YOUR GOAL
Where the listing below reaches the line containing "- 不考虑配置的最大状态大小，状态不能大于Akka帧大小(默认10MB)；", start writing out lines exactly, and stop once the line containing "## 迭代Job的状态检查点（TODO）" has been written.

EXERCISE MATERIAL

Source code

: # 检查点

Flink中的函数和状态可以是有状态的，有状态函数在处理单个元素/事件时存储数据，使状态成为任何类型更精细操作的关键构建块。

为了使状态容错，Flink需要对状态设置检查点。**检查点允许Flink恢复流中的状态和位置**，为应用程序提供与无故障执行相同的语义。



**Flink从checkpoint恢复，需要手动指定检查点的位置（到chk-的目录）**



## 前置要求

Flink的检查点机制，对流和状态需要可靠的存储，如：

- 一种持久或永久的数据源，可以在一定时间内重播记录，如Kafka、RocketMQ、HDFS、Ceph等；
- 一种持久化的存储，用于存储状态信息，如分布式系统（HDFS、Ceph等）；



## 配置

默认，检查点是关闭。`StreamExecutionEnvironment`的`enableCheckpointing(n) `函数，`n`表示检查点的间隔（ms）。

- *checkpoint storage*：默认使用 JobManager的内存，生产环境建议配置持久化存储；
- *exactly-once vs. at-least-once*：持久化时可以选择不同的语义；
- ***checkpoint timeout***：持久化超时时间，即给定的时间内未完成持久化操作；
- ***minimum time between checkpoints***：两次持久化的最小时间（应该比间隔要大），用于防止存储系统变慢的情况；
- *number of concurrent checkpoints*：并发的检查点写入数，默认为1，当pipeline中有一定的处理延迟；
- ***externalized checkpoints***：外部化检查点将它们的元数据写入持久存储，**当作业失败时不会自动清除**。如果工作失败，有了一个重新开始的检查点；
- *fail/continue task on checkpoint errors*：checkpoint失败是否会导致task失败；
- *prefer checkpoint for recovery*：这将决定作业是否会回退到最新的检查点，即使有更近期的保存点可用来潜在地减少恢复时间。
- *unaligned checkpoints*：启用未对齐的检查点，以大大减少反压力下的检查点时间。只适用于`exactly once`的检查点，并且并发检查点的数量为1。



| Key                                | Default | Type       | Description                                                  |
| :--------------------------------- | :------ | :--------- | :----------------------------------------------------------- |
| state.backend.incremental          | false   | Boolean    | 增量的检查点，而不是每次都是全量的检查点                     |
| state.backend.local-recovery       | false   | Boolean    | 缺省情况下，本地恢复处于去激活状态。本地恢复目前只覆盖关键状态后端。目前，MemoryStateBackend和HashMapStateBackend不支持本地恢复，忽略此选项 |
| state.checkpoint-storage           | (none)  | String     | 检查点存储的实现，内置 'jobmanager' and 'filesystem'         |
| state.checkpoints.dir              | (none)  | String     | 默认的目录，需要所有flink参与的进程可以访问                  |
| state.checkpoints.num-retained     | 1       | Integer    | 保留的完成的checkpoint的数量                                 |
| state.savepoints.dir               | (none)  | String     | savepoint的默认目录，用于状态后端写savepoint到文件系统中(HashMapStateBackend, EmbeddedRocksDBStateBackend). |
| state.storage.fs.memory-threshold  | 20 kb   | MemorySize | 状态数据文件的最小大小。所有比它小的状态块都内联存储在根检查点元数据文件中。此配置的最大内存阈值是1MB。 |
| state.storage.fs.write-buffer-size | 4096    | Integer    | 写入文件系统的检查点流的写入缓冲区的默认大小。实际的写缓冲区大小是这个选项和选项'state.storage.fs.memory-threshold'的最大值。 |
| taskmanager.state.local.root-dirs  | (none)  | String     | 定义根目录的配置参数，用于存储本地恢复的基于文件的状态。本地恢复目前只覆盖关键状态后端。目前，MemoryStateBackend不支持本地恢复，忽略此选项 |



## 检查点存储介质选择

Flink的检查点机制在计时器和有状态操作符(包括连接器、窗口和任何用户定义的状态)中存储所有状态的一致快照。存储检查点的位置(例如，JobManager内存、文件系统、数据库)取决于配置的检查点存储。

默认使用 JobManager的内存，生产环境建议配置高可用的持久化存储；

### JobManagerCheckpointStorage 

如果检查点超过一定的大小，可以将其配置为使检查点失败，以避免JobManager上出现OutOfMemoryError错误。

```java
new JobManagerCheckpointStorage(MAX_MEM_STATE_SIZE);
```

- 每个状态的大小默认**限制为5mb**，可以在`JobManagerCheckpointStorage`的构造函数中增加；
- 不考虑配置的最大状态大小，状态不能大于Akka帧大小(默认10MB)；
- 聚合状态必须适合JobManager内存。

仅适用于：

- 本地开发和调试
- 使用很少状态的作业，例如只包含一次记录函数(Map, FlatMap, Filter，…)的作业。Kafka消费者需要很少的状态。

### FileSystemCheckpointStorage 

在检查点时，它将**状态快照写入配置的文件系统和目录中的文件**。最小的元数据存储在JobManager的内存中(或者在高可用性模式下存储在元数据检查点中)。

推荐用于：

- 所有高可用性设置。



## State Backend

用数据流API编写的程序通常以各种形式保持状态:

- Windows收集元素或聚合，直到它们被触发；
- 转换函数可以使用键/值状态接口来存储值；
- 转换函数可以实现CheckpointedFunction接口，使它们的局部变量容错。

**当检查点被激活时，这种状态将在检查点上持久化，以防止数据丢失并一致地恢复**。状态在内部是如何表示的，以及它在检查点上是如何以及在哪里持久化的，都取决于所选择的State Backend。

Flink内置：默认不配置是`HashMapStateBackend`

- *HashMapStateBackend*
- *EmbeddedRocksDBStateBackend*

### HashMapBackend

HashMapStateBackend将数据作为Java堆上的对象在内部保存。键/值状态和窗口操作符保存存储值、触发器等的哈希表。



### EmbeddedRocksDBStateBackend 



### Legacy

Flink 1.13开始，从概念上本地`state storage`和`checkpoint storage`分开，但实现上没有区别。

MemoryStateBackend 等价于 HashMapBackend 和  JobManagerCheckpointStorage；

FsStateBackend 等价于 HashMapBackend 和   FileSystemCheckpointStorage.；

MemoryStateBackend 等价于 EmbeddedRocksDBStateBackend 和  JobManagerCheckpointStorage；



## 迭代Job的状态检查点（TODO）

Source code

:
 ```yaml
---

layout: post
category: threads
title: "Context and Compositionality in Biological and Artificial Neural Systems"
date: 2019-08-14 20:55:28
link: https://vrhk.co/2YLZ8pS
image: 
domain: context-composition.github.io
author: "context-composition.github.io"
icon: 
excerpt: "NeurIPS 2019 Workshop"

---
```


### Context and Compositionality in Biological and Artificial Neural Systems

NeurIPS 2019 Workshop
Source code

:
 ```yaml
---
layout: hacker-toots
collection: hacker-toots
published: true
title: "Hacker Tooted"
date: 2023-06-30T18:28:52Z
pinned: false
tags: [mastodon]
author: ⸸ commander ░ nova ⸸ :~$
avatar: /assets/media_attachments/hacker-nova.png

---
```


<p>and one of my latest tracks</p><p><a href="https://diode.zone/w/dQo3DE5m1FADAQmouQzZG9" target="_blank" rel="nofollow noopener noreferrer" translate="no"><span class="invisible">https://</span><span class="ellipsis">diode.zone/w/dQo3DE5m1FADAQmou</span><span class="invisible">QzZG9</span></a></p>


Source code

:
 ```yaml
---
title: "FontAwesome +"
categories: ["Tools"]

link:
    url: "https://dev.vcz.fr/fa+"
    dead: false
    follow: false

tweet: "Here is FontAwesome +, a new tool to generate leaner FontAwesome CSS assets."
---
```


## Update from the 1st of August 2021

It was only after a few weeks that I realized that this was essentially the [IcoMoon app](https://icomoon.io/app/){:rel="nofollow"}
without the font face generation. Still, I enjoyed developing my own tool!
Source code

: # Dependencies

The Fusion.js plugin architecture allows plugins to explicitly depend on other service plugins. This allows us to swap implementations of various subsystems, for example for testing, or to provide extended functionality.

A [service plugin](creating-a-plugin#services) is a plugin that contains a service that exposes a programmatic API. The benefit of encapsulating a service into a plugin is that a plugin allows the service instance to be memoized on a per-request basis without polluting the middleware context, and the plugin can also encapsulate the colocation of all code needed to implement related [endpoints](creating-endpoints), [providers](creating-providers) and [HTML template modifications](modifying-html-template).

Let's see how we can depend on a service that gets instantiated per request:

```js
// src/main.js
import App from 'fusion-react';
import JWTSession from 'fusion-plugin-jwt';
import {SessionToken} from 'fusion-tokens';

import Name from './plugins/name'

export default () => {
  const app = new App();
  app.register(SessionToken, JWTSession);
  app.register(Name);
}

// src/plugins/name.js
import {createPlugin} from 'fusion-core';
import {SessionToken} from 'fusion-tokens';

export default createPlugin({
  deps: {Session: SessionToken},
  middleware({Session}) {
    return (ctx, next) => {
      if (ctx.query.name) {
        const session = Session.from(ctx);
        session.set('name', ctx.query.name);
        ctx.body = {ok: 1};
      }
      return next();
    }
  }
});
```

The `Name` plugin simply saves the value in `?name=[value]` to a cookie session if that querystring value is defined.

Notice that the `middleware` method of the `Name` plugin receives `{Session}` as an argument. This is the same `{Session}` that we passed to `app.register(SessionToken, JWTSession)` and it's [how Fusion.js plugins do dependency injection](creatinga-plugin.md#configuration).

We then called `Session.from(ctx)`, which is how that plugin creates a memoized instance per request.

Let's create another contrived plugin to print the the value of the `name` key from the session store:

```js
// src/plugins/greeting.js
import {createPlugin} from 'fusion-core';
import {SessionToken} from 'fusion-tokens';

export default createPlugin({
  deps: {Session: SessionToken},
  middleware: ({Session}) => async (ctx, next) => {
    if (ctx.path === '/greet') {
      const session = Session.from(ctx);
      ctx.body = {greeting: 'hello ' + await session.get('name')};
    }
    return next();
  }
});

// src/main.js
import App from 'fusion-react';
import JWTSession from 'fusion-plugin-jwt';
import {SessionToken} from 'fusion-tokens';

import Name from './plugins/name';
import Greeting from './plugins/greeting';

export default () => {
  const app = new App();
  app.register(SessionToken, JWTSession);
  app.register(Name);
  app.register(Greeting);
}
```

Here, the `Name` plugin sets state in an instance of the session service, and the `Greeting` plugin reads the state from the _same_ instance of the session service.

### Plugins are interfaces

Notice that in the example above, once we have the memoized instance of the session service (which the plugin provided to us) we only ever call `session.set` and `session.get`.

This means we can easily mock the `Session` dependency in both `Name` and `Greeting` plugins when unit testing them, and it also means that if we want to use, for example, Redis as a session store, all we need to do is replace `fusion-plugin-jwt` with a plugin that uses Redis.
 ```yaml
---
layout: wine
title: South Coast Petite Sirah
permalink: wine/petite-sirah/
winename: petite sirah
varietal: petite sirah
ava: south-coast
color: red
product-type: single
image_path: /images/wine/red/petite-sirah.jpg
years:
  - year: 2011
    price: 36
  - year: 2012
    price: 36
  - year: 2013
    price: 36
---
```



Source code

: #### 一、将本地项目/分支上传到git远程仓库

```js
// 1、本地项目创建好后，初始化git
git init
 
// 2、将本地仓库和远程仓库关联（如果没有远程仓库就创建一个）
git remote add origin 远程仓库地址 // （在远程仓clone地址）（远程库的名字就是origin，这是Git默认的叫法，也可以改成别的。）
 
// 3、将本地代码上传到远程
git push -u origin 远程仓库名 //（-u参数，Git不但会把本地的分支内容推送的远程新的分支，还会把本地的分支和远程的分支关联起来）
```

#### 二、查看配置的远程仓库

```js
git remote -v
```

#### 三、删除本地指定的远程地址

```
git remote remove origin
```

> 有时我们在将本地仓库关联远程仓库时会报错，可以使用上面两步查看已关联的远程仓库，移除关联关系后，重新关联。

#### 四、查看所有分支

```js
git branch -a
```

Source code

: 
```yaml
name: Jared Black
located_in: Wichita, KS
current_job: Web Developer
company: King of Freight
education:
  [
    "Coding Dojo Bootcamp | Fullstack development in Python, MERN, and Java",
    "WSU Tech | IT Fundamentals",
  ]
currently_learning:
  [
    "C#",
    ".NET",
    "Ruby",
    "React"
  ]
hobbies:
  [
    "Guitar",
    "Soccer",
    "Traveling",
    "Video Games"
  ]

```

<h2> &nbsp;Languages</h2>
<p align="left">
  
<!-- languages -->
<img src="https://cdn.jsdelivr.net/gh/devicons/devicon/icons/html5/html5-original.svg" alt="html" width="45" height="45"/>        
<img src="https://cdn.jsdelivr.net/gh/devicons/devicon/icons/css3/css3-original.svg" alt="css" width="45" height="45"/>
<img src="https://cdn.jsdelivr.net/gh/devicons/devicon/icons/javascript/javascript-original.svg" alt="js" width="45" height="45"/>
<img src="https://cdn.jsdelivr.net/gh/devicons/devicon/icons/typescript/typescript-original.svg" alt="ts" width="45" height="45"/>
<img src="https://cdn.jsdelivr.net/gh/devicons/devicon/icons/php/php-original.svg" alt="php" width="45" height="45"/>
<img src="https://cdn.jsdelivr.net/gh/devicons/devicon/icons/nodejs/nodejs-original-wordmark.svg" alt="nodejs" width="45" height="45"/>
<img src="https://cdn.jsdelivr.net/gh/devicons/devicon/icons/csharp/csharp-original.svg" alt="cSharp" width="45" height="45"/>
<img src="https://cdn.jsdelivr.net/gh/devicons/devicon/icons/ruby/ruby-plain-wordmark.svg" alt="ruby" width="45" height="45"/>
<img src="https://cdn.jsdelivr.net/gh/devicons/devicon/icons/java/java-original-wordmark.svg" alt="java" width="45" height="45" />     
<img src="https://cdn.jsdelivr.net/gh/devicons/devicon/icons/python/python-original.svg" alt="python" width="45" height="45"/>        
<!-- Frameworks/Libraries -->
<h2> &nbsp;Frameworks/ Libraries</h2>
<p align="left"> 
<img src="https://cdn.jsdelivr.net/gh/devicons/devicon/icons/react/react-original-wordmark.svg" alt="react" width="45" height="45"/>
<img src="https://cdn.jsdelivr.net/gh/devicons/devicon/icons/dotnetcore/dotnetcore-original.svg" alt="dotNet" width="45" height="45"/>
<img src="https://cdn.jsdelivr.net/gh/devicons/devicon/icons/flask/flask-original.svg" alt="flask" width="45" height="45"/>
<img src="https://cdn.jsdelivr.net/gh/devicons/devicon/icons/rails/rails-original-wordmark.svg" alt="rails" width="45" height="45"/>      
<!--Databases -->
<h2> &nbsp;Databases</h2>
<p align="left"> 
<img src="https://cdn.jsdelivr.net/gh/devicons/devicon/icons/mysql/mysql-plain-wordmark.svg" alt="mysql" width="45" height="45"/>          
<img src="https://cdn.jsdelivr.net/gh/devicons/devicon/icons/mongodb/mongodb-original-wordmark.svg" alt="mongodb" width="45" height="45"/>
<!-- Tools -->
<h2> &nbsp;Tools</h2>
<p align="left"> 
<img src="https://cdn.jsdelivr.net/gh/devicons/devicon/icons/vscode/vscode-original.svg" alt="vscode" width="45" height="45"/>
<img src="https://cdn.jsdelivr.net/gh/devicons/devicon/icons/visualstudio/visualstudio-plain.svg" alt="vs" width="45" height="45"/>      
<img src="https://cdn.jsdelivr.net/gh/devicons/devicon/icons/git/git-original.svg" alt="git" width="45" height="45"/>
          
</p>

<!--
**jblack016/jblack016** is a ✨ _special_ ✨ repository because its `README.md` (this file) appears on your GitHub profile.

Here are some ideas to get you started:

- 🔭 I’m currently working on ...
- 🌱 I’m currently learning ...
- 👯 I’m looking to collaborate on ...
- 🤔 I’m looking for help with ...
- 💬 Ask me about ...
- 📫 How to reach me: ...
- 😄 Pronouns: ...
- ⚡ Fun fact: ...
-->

RESPONSE AREA
- 不考虑配置的最大状态大小，状态不能大于Akka帧大小(默认10MB)；
- 聚合状态必须适合JobManager内存。

仅适用于：

- 本地开发和调试
- 使用很少状态的作业，例如只包含一次记录函数(Map, FlatMap, Filter，…)的作业。Kafka消费者需要很少的状态。

### FileSystemCheckpointStorage 

在检查点时，它将**状态快照写入配置的文件系统和目录中的文件**。最小的元数据存储在JobManager的内存中(或者在高可用性模式下存储在元数据检查点中)。

推荐用于：

- 所有高可用性设置。



## State Backend

用数据流API编写的程序通常以各种形式保持状态:

- Windows收集元素或聚合，直到它们被触发；
- 转换函数可以使用键/值状态接口来存储值；
- 转换函数可以实现CheckpointedFunction接口，使它们的局部变量容错。

**当检查点被激活时，这种状态将在检查点上持久化，以防止数据丢失并一致地恢复**。状态在内部是如何表示的，以及它在检查点上是如何以及在哪里持久化的，都取决于所选择的State Backend。

Flink内置：默认不配置是`HashMapStateBackend`

- *HashMapStateBackend*
- *EmbeddedRocksDBStateBackend*

### HashMapBackend

HashMapStateBackend将数据作为Java堆上的对象在内部保存。键/值状态和窗口操作符保存存储值、触发器等的哈希表。



### EmbeddedRocksDBStateBackend 



### Legacy

Flink 1.13开始，从概念上本地`state storage`和`checkpoint storage`分开，但实现上没有区别。

MemoryStateBackend 等价于 HashMapBackend 和  JobManagerCheckpointStorage；

FsStateBackend 等价于 HashMapBackend 和   FileSystemCheckpointStorage.；

MemoryStateBackend 等价于 EmbeddedRocksDBStateBackend 和  JobManagerCheckpointStorage；



## 迭代Job的状态检查点（TODO）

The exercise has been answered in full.